Pick each line that has "Episode" out of the records.

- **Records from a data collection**
-*-
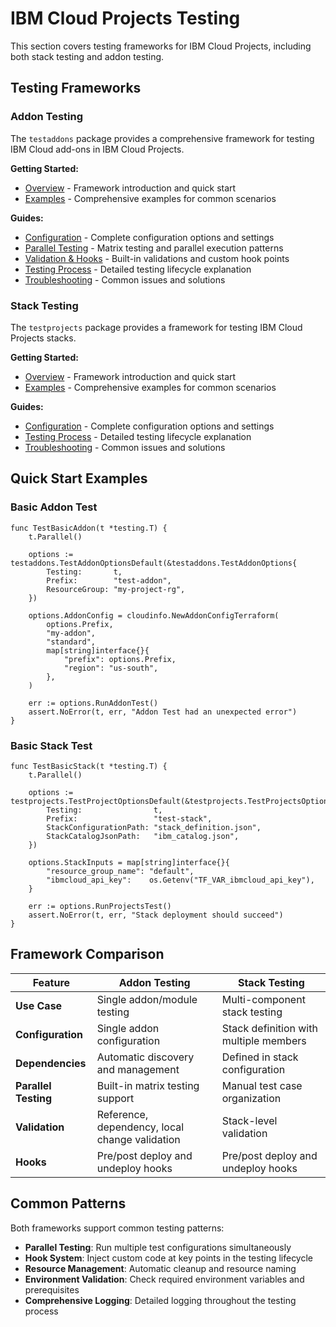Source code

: # IBM Cloud Projects Testing

This section covers testing frameworks for IBM Cloud Projects, including both stack testing and addon testing.

## Testing Frameworks

### Addon Testing

The `testaddons` package provides a comprehensive framework for testing IBM Cloud add-ons in IBM Cloud Projects.

**Getting Started:**

- [Overview](addons/overview.md) - Framework introduction and quick start
- [Examples](addons/examples.md) - Comprehensive examples for common scenarios

**Guides:**

- [Configuration](addons/configuration.md) - Complete configuration options and settings
- [Parallel Testing](addons/parallel-testing.md) - Matrix testing and parallel execution patterns
- [Validation & Hooks](addons/validation-hooks.md) - Built-in validations and custom hook points
- [Testing Process](addons/testing-process.md) - Detailed testing lifecycle explanation
- [Troubleshooting](addons/troubleshooting.md) - Common issues and solutions

### Stack Testing

The `testprojects` package provides a framework for testing IBM Cloud Projects stacks.

**Getting Started:**

- [Overview](stacks/overview.md) - Framework introduction and quick start
- [Examples](stacks/examples.md) - Comprehensive examples for common scenarios

**Guides:**

- [Configuration](stacks/configuration.md) - Complete configuration options and settings
- [Testing Process](stacks/testing-process.md) - Detailed testing lifecycle explanation
- [Troubleshooting](stacks/troubleshooting.md) - Common issues and solutions

## Quick Start Examples

### Basic Addon Test

```golang
func TestBasicAddon(t *testing.T) {
    t.Parallel()

    options := testaddons.TestAddonOptionsDefault(&testaddons.TestAddonOptions{
        Testing:       t,
        Prefix:        "test-addon",
        ResourceGroup: "my-project-rg",
    })

    options.AddonConfig = cloudinfo.NewAddonConfigTerraform(
        options.Prefix,
        "my-addon",
        "standard",
        map[string]interface{}{
            "prefix": options.Prefix,
            "region": "us-south",
        },
    )

    err := options.RunAddonTest()
    assert.NoError(t, err, "Addon Test had an unexpected error")
}
```

### Basic Stack Test

```golang
func TestBasicStack(t *testing.T) {
    t.Parallel()

    options := testprojects.TestProjectOptionsDefault(&testprojects.TestProjectsOptions{
        Testing:                t,
        Prefix:                 "test-stack",
        StackConfigurationPath: "stack_definition.json",
        StackCatalogJsonPath:   "ibm_catalog.json",
    })

    options.StackInputs = map[string]interface{}{
        "resource_group_name": "default",
        "ibmcloud_api_key":    os.Getenv("TF_VAR_ibmcloud_api_key"),
    }

    err := options.RunProjectsTest()
    assert.NoError(t, err, "Stack deployment should succeed")
}
```

## Framework Comparison

| Feature | Addon Testing | Stack Testing |
|---------|---------------|---------------|
| **Use Case** | Single addon/module testing | Multi-component stack testing |
| **Configuration** | Single addon configuration | Stack definition with multiple members |
| **Dependencies** | Automatic discovery and management | Defined in stack configuration |
| **Parallel Testing** | Built-in matrix testing support | Manual test case organization |
| **Validation** | Reference, dependency, local change validation | Stack-level validation |
| **Hooks** | Pre/post deploy and undeploy hooks | Pre/post deploy and undeploy hooks |

## Common Patterns

Both frameworks support common testing patterns:

- **Parallel Testing**: Run multiple test configurations simultaneously
- **Hook System**: Inject custom code at key points in the testing lifecycle
- **Resource Management**: Automatic cleanup and resource naming
- **Environment Validation**: Check required environment variables and prerequisites
- **Comprehensive Logging**: Detailed logging throughout the testing process
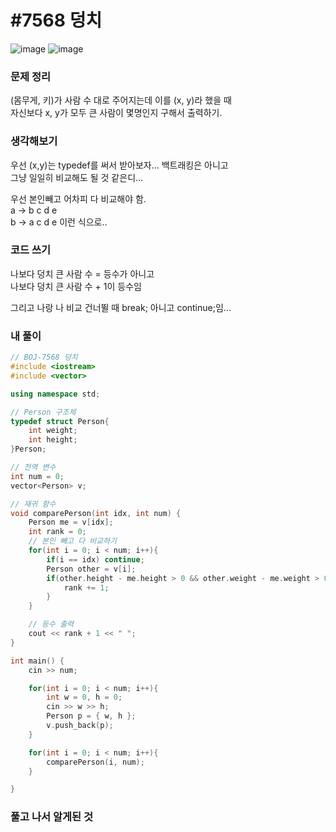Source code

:# #7568 덩치

![image](https://user-images.githubusercontent.com/28949235/116840732-f7fe6d00-ac11-11eb-8178-fb1672e29bf5.png)
![image](https://user-images.githubusercontent.com/28949235/116840748-06e51f80-ac12-11eb-87a7-74bbe7501f76.png)

### 문제 정리

(몸무게, 키)가 사람 수 대로 주어지는데 이를 (x, y)라 했을 때  
자신보다 x, y가 모두 큰 사람이 몇명인지 구해서 출력하기.

### 생각해보기

우선 (x,y)는 typedef를 써서 받아보자... 백트래킹은 아니고  
그냥 일일히 비교해도 될 것 같은디...

우선 본인빼고 어차피 다 비교해야 함.  
a -> b c d e  
b -> a c d e 이런 식으로..

### 코드 쓰기

나보다 덩치 큰 사람 수 = 등수가 아니고  
나보다 덩치 큰 사람 수 + 1이 등수임

그리고 나랑 나 비교 건너뛸 때 break; 아니고 continue;임...

### 내 풀이

```c++
// BOJ-7568 덩치
#include <iostream>
#include <vector>

using namespace std;

// Person 구조체
typedef struct Person{
    int weight;
    int height;
}Person;

// 전역 변수
int num = 0;
vector<Person> v;

// 재귀 함수
void comparePerson(int idx, int num) {
    Person me = v[idx];
    int rank = 0;
    // 본인 빼고 다 비교하기
    for(int i = 0; i < num; i++){
        if(i == idx) continue;
        Person other = v[i];
        if(other.height - me.height > 0 && other.weight - me.weight > 0){
            rank += 1;
        }
    }

    // 등수 출력
    cout << rank + 1 << " ";
}

int main() {
    cin >> num;

    for(int i = 0; i < num; i++){
        int w = 0, h = 0;
        cin >> w >> h;
        Person p = { w, h };
        v.push_back(p);
    }

    for(int i = 0; i < num; i++){
        comparePerson(i, num);
    }

}
```



### 풀고 나서 알게된 것

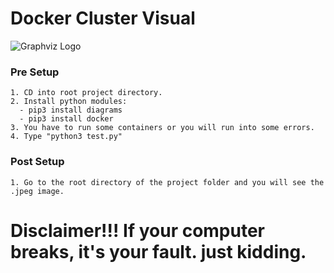 # Docker Cluster Visual
![Graphviz Logo](https://graphviz.org/Resources/app.png)


### Pre Setup
```
1. CD into root project directory.
2. Install python modules: 
  - pip3 install diagrams
  - pip3 install docker
3. You have to run some containers or you will run into some errors.
4. Type "python3 test.py" 
```

### Post Setup
```
1. Go to the root directory of the project folder and you will see the .jpeg image. 
```

                          


# Disclaimer!!! If your computer breaks, it's your fault. just kidding. 
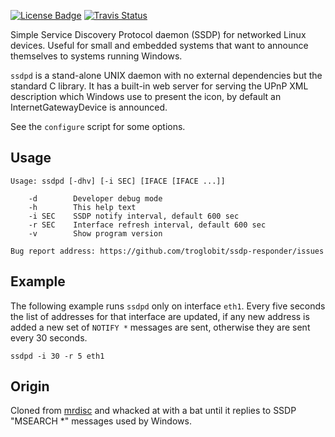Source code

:[![License Badge][]][License] [![Travis Status][]][Travis]

Simple Service Discovery Protocol daemon (SSDP) for networked Linux
devices.  Useful for small and embedded systems that want to announce
themselves to systems running Windows.

`ssdpd` is a stand-alone UNIX daemon with no external dependencies but
the standard C library.  It has a built-in web server for serving the
UPnP XML description which Windows use to present the icon, by default
an InternetGatewayDevice is announced.

See the `configure` script for some options.


Usage
-----

```
Usage: ssdpd [-dhv] [-i SEC] [IFACE [IFACE ...]]

    -d        Developer debug mode
    -h        This help text
    -i SEC    SSDP notify interval, default 600 sec
    -r SEC    Interface refresh interval, default 600 sec
    -v        Show program version

Bug report address: https://github.com/troglobit/ssdp-responder/issues
```


Example
-------

The following example runs `ssdpd` only on interface `eth1`.  Every five
seconds the list of addresses for that interface are updated, if any new
address is added a new set of `NOTIFY *` messages are sent, otherwise
they are sent every 30 seconds.

```
ssdpd -i 30 -r 5 eth1
```


Origin
------

Cloned from [mrdisc](https://github.com/troglobit/mrdisc) and whacked at
with a bat until it replies to SSDP "MSEARCH *" messages used by Windows.

[License]:       https://en.wikipedia.org/wiki/ISC_license
[License Badge]: https://img.shields.io/badge/License-ISC-blue.svg
[Travis]:        https://travis-ci.org/troglobit/ssdp-responder
[Travis Status]: https://travis-ci.org/troglobit/ssdp-responder.png?branch=master

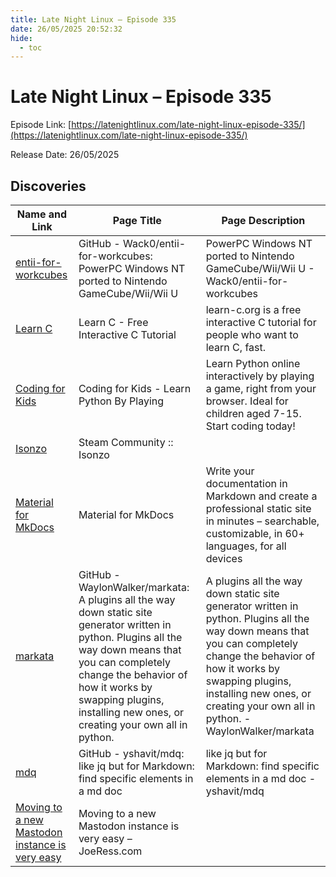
 ```yaml
---
title: Late Night Linux – Episode 335
date: 26/05/2025 20:52:32
hide:
  - toc
---
```


# Late Night Linux – Episode 335

Episode Link: [https://latenightlinux.com/late-night-linux-episode-335/](https://latenightlinux.com/late-night-linux-episode-335/)

Release Date: 26/05/2025

## Discoveries

| Name and Link | Page Title | Page Description |
| ------------- | ---------- | ---------------- |
| [entii-for-workcubes](https://github.com/Wack0/entii-for-workcubes) | GitHub - Wack0/entii-for-workcubes: PowerPC Windows NT ported to Nintendo GameCube/Wii/Wii U | PowerPC Windows NT ported to Nintendo GameCube/Wii/Wii U - Wack0/entii-for-workcubes |
| [Learn C](https://www.learn-c.org/) | Learn C - Free Interactive C Tutorial | learn-c.org is a free interactive C tutorial for people who want to learn C, fast. |
| [Coding for Kids](https://codingforkids.io/en/) | Coding for Kids - Learn Python By Playing | Learn Python online interactively by playing a game, right from your browser. Ideal for children aged 7-15. Start coding today! |
| [Isonzo](https://steamcommunity.com/app/1556790) | Steam Community :: Isonzo |  |
| [Material for MkDocs](https://squidfunk.github.io/mkdocs-material/) | Material for MkDocs | Write your documentation in Markdown and create a professional static site in minutes – searchable, customizable, in 60+ languages, for all devices |
| [markata](https://github.com/WaylonWalker/markata) | GitHub - WaylonWalker/markata: A plugins all the way down static site generator written in python.  Plugins all the way down means that you can completely change the behavior of how it works by swapping plugins, installing new ones, or creating your own all in python. | A plugins all the way down static site generator written in python.  Plugins all the way down means that you can completely change the behavior of how it works by swapping plugins, installing new ones, or creating your own all in python. - WaylonWalker/markata |
| [mdq](https://github.com/yshavit/mdq) | GitHub - yshavit/mdq: like jq but for Markdown: find specific elements in a md doc | like jq but for Markdown: find specific elements in a md doc - yshavit/mdq |
| [Moving to a new Mastodon instance is very easy](https://joeress.com/moving-to-a-new-mastodon-instance-is-very-easy/) | Moving to a new Mastodon instance is very easy – JoeRess.com |  |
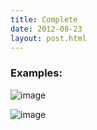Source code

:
 ```yaml
---
title: Complete
date: 2012-08-23
layout: post.html
---
```




### Examples:
![image](https://user-images.githubusercontent.com/19536044/58279582-61a64900-7d64-11e9-80b5-ed318a69f570.png)

![image](https://user-images.githubusercontent.com/19536044/58279588-666afd00-7d64-11e9-9c7f-2abde725f14a.png)
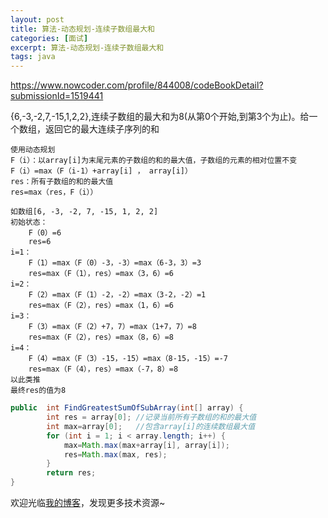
 ```yaml
---
layout: post
title: 算法-动态规划-连续子数组最大和
categories: [面试]
excerpt: 算法-动态规划-连续子数组最大和
tags: java
---
```

https://www.nowcoder.com/profile/844008/codeBookDetail?submissionId=1519441

{6,-3,-2,7,-15,1,2,2},连续子数组的最大和为8(从第0个开始,到第3个为止)。给一个数组，返回它的最大连续子序列的和

```text
使用动态规划
F（i）：以array[i]为末尾元素的子数组的和的最大值，子数组的元素的相对位置不变
F（i）=max（F（i-1）+array[i] ， array[i]）
res：所有子数组的和的最大值
res=max（res，F（i））

如数组[6, -3, -2, 7, -15, 1, 2, 2]
初始状态：
    F（0）=6
    res=6
i=1：
    F（1）=max（F（0）-3，-3）=max（6-3，3）=3
    res=max（F（1），res）=max（3，6）=6
i=2：
    F（2）=max（F（1）-2，-2）=max（3-2，-2）=1
    res=max（F（2），res）=max（1，6）=6
i=3：
    F（3）=max（F（2）+7，7）=max（1+7，7）=8
    res=max（F（2），res）=max（8，6）=8
i=4：
    F（4）=max（F（3）-15，-15）=max（8-15，-15）=-7
    res=max（F（4），res）=max（-7，8）=8
以此类推
最终res的值为8
```

```java
public  int FindGreatestSumOfSubArray(int[] array) {
        int res = array[0]; //记录当前所有子数组的和的最大值
        int max=array[0];   //包含array[i]的连续数组最大值
        for (int i = 1; i < array.length; i++) {
            max=Math.max(max+array[i], array[i]);
            res=Math.max(max, res);
        }
        return res;
}
```

欢迎光临[我的博客](http://www.wangtianyi.top/?utm_source=github&utm_medium=github)，发现更多技术资源~
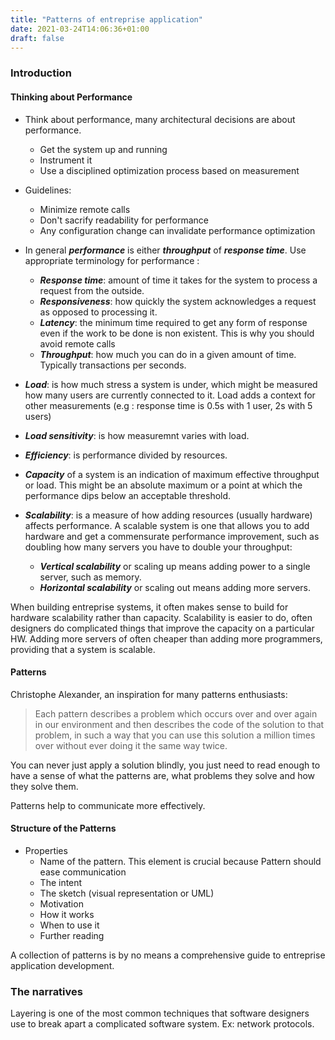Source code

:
 ```yaml
---
title: "Patterns of entreprise application"
date: 2021-03-24T14:06:36+01:00
draft: false
---
```


### Introduction

#### Thinking about Performance

- Think about performance, many architectural decisions are about performance.
  - Get the system up and running
  - Instrument it
  - Use a disciplined optimization process based on measurement

- Guidelines:
  - Minimize remote calls
  - Don't sacrify readability for performance 
  - Any configuration change can invalidate performance optimization

- In general ***performance*** is either ***throughput*** of ***response time***. Use appropriate terminology for performance :
  - ***Response time***: amount of time it takes for the system to process a request from the outside.
  - ***Responsiveness***: how quickly the system acknowledges a request as opposed to processing it.
  - ***Latency***: the minimum  time required to get any form of response even if the work to be done is non existent. This is why you should avoid remote calls
  - ***Throughput***: how much you can do in a given amount of time. Typically transactions per seconds.

- ***Load***: is how much stress a system is under, which might be measured how many users are currently connected to it. Load adds a context for other measurements (e.g : response time is 0.5s with 1 user, 2s with 5 users)
- ***Load sensitivity***: is how measuremnt varies with load.
- ***Efficiency***: is performance divided by resources.
- ***Capacity*** of a system is an indication of maximum effective throughput or load. This might be an absolute maximum or a point at which the performance dips below an acceptable threshold.
- ***Scalability***: is a measure of how adding resources (usually hardware) affects performance. A scalable system is one that allows you to add hardware and get a commensurate performance improvement, such as doubling how many servers you have to double your throughput:
    - ***Vertical scalability*** or scaling up means adding power to a single server, such as memory.
    - ***Horizontal scalability*** or scaling out means adding more servers.

When building entreprise systems, it often makes sense to build for hardware scalability rather than capacity. 
Scalability is easier to do, often designers do complicated things that improve the capacity on a particular HW. 
Adding more servers of often cheaper than adding more programmers, providing that a system is scalable.

#### Patterns

Christophe Alexander, an inspiration for many patterns enthusiasts:
> Each pattern describes a problem which occurs over and over again in our environment and then describes the code of the solution to that problem, in such a way that you can use this solution a million times over without ever doing it the same way twice.

You can never just apply a solution blindly, you just need to read enough to have a sense of what the patterns are, what problems they solve and how they solve them.

Patterns help to communicate more effectively.

#### Structure of the Patterns

- Properties
  - Name of the pattern. This element is crucial because Pattern should ease communication
  - The intent
  - The sketch (visual representation or UML)
  - Motivation
  - How it works
  - When to use it
  - Further reading

A collection of patterns is by no means a comprehensive guide to entreprise application development.

### The narratives

Layering is one of the most common techniques that software designers use to break apart a complicated software system. Ex: network protocols.
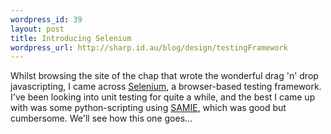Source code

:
 ```yaml
--- 
wordpress_id: 39
layout: post
title: Introducing Selenium
wordpress_url: http://sharp.id.au/blog/design/testingFramework
---
```

Whilst browsing the site of the chap that wrote the wonderful drag &apos;n&apos; drop javascripting, I came across <a href="http://selenium.thoughtworks.com/index.html">Selenium</a>, a browser-based testing framework. I&apos;ve been looking into unit testing for quite a while, and the best I came up with was some python-scripting using <a href="http://samie.sourceforge.net/">SAMIE</a>, which was good but cumbersome. We&apos;ll see how this one goes...

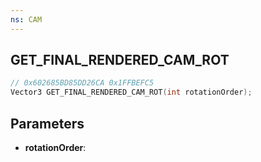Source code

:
 ```yaml
---
ns: CAM
---
```

## GET_FINAL_RENDERED_CAM_ROT

```c
// 0x602685BD85DD26CA 0x1FFBEFC5
Vector3 GET_FINAL_RENDERED_CAM_ROT(int rotationOrder);
```

## Parameters
* **rotationOrder**:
-*-
- **Solution for this problem**
title: Late Night Linux – Episode 335
# Late Night Linux – Episode 335
Episode Link: [https://latenightlinux.com/late-night-linux-episode-335/](https://latenightlinux.com/late-night-linux-episode-335/)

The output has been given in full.